General techniques for approximate incidences and their application to the camera posing problem

Micha Sharir
Bernhard Zeisl
The 35th International Symposium on Computational Geometry (2019)

Abstract

We consider the classical camera pose estimation problem that arises in many computer vision
applications, in which we are given n 2D-3D correspondences between points in the scene and
points in the camera image (some of which are incorrect associations), and where we aim to
determine the camera pose (the position and orientation of the camera in the scene) from this
data. We demonstrate that this posing problem can be reduced to the problem of computing
ε-approximate incidences between two-dimensional surfaces (derived from the input correspondences) and points (on a grid) in a four-dimensional pose space.

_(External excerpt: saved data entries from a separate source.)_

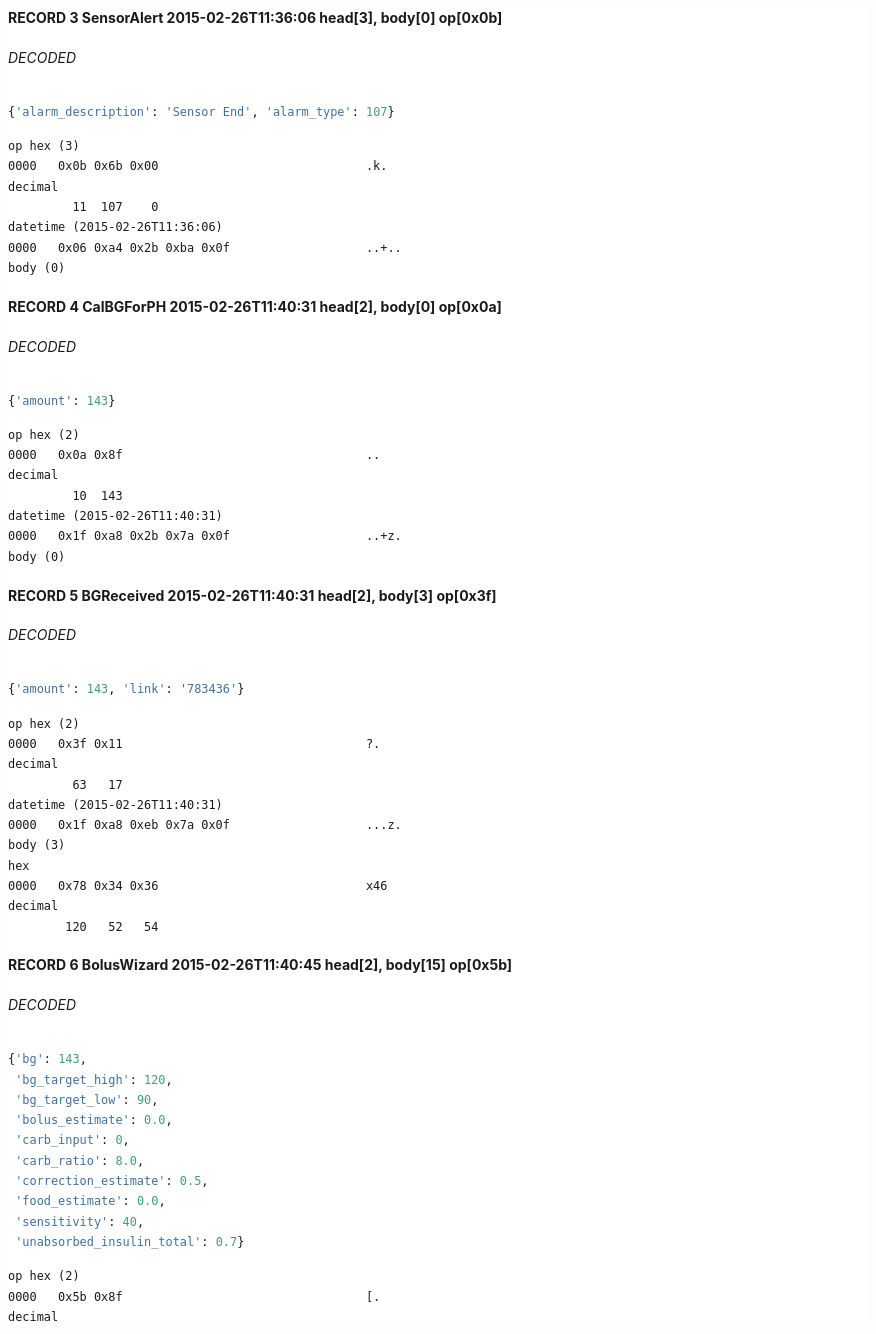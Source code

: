 #### RECORD 3 SensorAlert 2015-02-26T11:36:06 head[3], body[0] op[0x0b]
###### DECODED
```python
{'alarm_description': 'Sensor End', 'alarm_type': 107}
```
    op hex (3)
    0000   0x0b 0x6b 0x00                             .k.
    decimal
             11  107    0
    datetime (2015-02-26T11:36:06)
    0000   0x06 0xa4 0x2b 0xba 0x0f                   ..+..
    body (0)

#### RECORD 4 CalBGForPH 2015-02-26T11:40:31 head[2], body[0] op[0x0a]
###### DECODED
```python
{'amount': 143}
```
    op hex (2)
    0000   0x0a 0x8f                                  ..
    decimal
             10  143
    datetime (2015-02-26T11:40:31)
    0000   0x1f 0xa8 0x2b 0x7a 0x0f                   ..+z.
    body (0)

#### RECORD 5 BGReceived 2015-02-26T11:40:31 head[2], body[3] op[0x3f]
###### DECODED
```python
{'amount': 143, 'link': '783436'}
```
    op hex (2)
    0000   0x3f 0x11                                  ?.
    decimal
             63   17
    datetime (2015-02-26T11:40:31)
    0000   0x1f 0xa8 0xeb 0x7a 0x0f                   ...z.
    body (3)
    hex
    0000   0x78 0x34 0x36                             x46
    decimal
            120   52   54

#### RECORD 6 BolusWizard 2015-02-26T11:40:45 head[2], body[15] op[0x5b]
###### DECODED
```python
{'bg': 143,
 'bg_target_high': 120,
 'bg_target_low': 90,
 'bolus_estimate': 0.0,
 'carb_input': 0,
 'carb_ratio': 8.0,
 'correction_estimate': 0.5,
 'food_estimate': 0.0,
 'sensitivity': 40,
 'unabsorbed_insulin_total': 0.7}
```
    op hex (2)
    0000   0x5b 0x8f                                  [.
    decimal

Similar reductions can be applied
to other camera pose problems, as well as to similar problems in related application areas.
We describe and analyze three techniques for solving the resulting ε-approximate incidences
problem in the context of our camera posing application. The first is a straightforward assignment
of surfaces to the cells of a grid (of side-length ε) that they intersect. The second is a variant
of a primal-dual technique, recently introduced by a subset of the authors [2] for different (and
simpler) applications. The third is a non-trivial generalization of a data structure Fonseca and
Mount [3], originally designed for the case of hyperplanes. We present and analyze this technique
in full generality, and then apply it to the camera posing problem at hand.
We compare our methods experimentally on real and synthetic data. Our experiments show
that for the typical values of n and ε, the primal-dual method is the fastest, also in practice.